How to read prayerfully--lectio divina
This is an excerpt from Cyprian Consiglio's excellent little book on prayer: Prayer in the Cave of the Heart: The Universal Call to Contemplation. The book's a primer on the historical center of Christian spirituality---drawing from resources from the Christian East and West, as well as illustrating parallels to other religious traditions enriching our prayer experience.
In this selection, Cyprian introduces holy reading, or lectio divina, as a particular practice of prayerful feeding of the thinking mind with holy things.
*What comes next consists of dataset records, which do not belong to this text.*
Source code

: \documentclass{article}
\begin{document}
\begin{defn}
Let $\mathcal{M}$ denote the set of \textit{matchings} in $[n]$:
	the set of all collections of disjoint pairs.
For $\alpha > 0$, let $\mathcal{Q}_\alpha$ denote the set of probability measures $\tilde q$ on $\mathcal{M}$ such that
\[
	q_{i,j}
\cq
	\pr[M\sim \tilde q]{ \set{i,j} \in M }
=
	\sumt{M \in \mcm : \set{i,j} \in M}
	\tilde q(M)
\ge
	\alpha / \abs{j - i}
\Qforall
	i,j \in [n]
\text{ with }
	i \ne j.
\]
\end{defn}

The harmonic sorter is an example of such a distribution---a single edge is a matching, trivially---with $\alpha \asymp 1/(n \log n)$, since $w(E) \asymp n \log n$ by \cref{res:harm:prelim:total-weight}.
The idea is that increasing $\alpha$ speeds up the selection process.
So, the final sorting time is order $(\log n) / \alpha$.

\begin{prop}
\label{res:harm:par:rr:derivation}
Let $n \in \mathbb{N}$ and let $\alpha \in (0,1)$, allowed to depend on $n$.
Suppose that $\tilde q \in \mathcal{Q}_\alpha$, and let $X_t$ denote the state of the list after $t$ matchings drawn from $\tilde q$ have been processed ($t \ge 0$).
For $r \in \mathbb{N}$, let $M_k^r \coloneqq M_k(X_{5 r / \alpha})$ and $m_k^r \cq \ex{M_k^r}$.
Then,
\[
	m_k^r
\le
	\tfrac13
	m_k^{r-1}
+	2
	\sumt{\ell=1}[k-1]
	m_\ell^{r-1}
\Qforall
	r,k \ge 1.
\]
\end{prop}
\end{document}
"When choosing the object of our meditation, pride of place is given to scripture. In addition, though, there is a long tradition of other types of reading (of devotional or spiritual books or of poetry) and other types of experiences (listening to music, looking at art) that can serve the same purpose. At times we read academically, to learn facts and figures, dates and names, or we listen to music or look at art critically, analytically. Lectio divina, however, is totally different. It is gentle, like reading a love letter, or hearing a loved one's voice, or gazing on a loved one's face." (p. 96)
It is my habit to read a very small section of holy scripture each morning, in addition to the non-reflective reading of a psalm, and invite the Trinity to be the Host of this encounter. I read and listen, waiting upon the voice of the Beloved.
'Till the mind is ravished
Notes from my reading of the Pursuit of Wisdom (by the author of the Cloud of Unknowing, 14th century), taken during my study at Oxford, summer 2007: "You must gather together your thoughts and your desires and make of them a church, and there learn to love only this good word Jesus, so that all your desires and thoughts are directed to love Jesus alone. And do not fail in this mindfulness, insofar as it is possible by grace and your frailty will permit, humbling yourself more and more in prayer and taking counsel, patiently waiting on the will of the Lord, until the mind is ravished above itself to be fed with the sweet food of angels in the beholding of God and godly things."